The viscosity was measured at 25'C and was 2020 centivoise, indicating good fluidity. Also, the test coal shown in $1, the polyether compound derivatives shown in Table 2, and the polyether compound derivatives shown in Table 3, also provided by Tojiki.
The results are shown in Tables 4 and 5, including other Examples and Comparative Examples in which various combinations of the second components shown in Table 4 were used. Low viscosity indicates good fluidity.

(3) Evaluation of the stability of water slurry The stability of the slurry was determined at 3°1' and 6' after producing the slurry.
After standing still for 0 days, a stainless steel rod (weight: 502 mm) with a diameter of 5 nm was gently placed into the slurry and its sedimentation state was observed. The slurry prepared in (2) had good stability, and there was almost no compaction even after 0 days had passed. The results, including other Examples and Comparative Examples, are shown in Tables 4 and 5.

*2R = 34 indicates an alkylene group with 34 return primes.

*3 Indicates the I++ addition to the starting material.

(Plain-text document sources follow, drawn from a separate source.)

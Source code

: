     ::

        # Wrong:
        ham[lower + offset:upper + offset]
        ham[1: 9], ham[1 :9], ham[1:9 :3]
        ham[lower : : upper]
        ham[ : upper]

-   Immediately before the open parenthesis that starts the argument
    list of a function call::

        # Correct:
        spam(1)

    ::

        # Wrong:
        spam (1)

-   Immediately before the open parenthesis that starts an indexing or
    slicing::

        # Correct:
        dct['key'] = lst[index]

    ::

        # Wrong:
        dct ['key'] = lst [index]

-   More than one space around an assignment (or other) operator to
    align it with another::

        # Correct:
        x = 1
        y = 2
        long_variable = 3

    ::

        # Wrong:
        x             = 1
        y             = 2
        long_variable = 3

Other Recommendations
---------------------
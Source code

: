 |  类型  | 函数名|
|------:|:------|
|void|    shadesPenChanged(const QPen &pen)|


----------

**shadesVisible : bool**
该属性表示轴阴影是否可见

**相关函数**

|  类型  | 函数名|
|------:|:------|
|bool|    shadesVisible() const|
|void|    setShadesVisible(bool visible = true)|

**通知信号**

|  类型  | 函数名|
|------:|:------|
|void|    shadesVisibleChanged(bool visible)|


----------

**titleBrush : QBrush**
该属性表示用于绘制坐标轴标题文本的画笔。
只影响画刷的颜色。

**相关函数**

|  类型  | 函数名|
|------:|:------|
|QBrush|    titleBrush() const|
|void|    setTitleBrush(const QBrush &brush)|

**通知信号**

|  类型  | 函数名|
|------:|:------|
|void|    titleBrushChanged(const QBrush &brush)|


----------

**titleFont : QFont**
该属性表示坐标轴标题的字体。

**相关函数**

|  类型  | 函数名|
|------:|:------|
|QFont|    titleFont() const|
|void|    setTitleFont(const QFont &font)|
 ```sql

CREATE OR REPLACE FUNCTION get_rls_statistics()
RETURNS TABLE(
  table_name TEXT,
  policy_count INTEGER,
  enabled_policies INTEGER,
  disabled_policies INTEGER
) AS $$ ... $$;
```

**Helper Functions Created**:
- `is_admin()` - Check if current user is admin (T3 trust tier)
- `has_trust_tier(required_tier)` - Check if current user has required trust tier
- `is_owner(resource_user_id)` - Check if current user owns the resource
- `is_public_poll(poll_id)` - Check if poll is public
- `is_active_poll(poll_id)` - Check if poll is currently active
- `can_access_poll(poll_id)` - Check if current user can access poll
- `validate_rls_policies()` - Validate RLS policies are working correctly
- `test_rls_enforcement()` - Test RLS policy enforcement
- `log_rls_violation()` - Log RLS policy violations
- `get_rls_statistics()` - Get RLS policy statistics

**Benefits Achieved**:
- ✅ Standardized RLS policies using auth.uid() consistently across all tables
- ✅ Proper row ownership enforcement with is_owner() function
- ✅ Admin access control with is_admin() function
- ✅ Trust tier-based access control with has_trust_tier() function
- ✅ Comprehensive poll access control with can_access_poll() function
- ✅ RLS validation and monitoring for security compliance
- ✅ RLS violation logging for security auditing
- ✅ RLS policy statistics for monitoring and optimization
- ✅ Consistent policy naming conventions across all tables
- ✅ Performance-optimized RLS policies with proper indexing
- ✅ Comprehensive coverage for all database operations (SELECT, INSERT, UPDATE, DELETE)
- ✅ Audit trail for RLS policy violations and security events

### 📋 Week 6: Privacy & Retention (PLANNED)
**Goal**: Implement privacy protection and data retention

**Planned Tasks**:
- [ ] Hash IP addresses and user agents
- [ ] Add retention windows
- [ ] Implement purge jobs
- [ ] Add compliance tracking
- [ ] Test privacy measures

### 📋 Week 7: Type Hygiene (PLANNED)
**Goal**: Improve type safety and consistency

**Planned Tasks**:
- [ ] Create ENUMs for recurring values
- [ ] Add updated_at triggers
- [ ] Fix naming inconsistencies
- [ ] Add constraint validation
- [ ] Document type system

*4 Weight ratio *5 Except for cationization, it is R1! The modification ratio to active hydrogen and cationization indicate the ratio to nitrogen.

Table 3 Second component

Claims (1)

[Scope of Claims] 1. An alkylene oxide containing ethylene oxide as an essential component is added to a polyamide compound, and the weight of the cuffs in the polyoxyethylene chain portion is 40 to 95% by weight of the total molecular weight, and the molecular weight is 5. 000~200. O
A dispersion stabilizer for a water slurry of coal powder, which is characterized by containing a polyether compound OO or a derivative thereof as an active ingredient. 2. The dispersion stabilizer for a water slurry of coal powder according to claim 1, wherein the polyether compound or its derivative is a block-like or partially block-like adduct of ethylene oxide and an alkylene oxide other than ethylene oxide. 3. The dispersion stabilizer for a water slurry of coal powder according to claim 1 or 2, wherein the alkylene oxides in the polyether compound or its derivative are ethylene oxide and propylene oxide. 4. Attraction of polyether compounds! The coal according to claims 1 to 3, wherein the -y form is a compound obtained by esterifying the terminal hydroxyl group of a polyether compound with a fatty acid or a compound obtained by cationizing the nitrogen atom of the polyether compound. Dispersion stabilizer for powder water slurry. 5a) An alkylene oxide containing ethylene oxide as an essential component is added to a polyamide compound, and the weight of the coated part of the polyoxyethylene chain is 40 to 95% by weight of the total molecular weight, and the molecular weight is 5.000 to 200. O
A dispersion stabilizer for an aqueous slurry of coal powder, characterized in that it contains as active ingredients one or more of a polyether compound or a derivative thereof, and b) a fatty 1M alcohol, a sorbitan fatty acid ester, or a silicone compound.